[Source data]
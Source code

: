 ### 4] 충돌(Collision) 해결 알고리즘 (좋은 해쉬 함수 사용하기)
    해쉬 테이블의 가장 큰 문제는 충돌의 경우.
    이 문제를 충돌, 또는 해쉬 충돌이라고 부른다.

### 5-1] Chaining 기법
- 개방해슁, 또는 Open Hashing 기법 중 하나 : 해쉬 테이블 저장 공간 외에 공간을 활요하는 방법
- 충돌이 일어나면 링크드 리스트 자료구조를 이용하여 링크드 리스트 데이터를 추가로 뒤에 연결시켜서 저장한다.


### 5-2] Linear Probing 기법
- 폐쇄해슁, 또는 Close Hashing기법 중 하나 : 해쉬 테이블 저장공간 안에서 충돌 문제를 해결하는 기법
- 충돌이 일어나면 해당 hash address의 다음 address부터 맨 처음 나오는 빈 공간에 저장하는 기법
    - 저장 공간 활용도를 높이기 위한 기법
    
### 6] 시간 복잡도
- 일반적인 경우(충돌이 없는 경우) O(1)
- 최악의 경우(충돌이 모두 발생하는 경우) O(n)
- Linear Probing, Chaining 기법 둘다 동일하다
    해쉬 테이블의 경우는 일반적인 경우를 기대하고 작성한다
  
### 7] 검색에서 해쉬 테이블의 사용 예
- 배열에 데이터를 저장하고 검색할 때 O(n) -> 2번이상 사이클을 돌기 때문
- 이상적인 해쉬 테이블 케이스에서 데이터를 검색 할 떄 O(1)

§ **DIRECTIONS**
Keeping each word as it stands, transcribe every entry.

§ **RESPONSE TO THE TASK**
Source code

: ### 4] 충돌(Collision) 해결 알고리즘 (좋은 해쉬 함수 사용하기)
    해쉬 테이블의 가장 큰 문제는 충돌의 경우.
    이 문제를 충돌, 또는 해쉬 충돌이라고 부른다.

### 5-1] Chaining 기법
- 개방해슁, 또는 Open Hashing 기법 중 하나 : 해쉬 테이블 저장 공간 외에 공간을 활요하는 방법
- 충돌이 일어나면 링크드 리스트 자료구조를 이용하여 링크드 리스트 데이터를 추가로 뒤에 연결시켜서 저장한다.


### 5-2] Linear Probing 기법
- 폐쇄해슁, 또는 Close Hashing기법 중 하나 : 해쉬 테이블 저장공간 안에서 충돌 문제를 해결하는 기법
- 충돌이 일어나면 해당 hash address의 다음 address부터 맨 처음 나오는 빈 공간에 저장하는 기법
    - 저장 공간 활용도를 높이기 위한 기법
    
### 6] 시간 복잡도
- 일반적인 경우(충돌이 없는 경우) O(1)
- 최악의 경우(충돌이 모두 발생하는 경우) O(n)
- Linear Probing, Chaining 기법 둘다 동일하다
    해쉬 테이블의 경우는 일반적인 경우를 기대하고 작성한다
  
### 7] 검색에서 해쉬 테이블의 사용 예
- 배열에 데이터를 저장하고 검색할 때 O(n) -> 2번이상 사이클을 돌기 때문
- 이상적인 해쉬 테이블 케이스에서 데이터를 검색 할 떄 O(1)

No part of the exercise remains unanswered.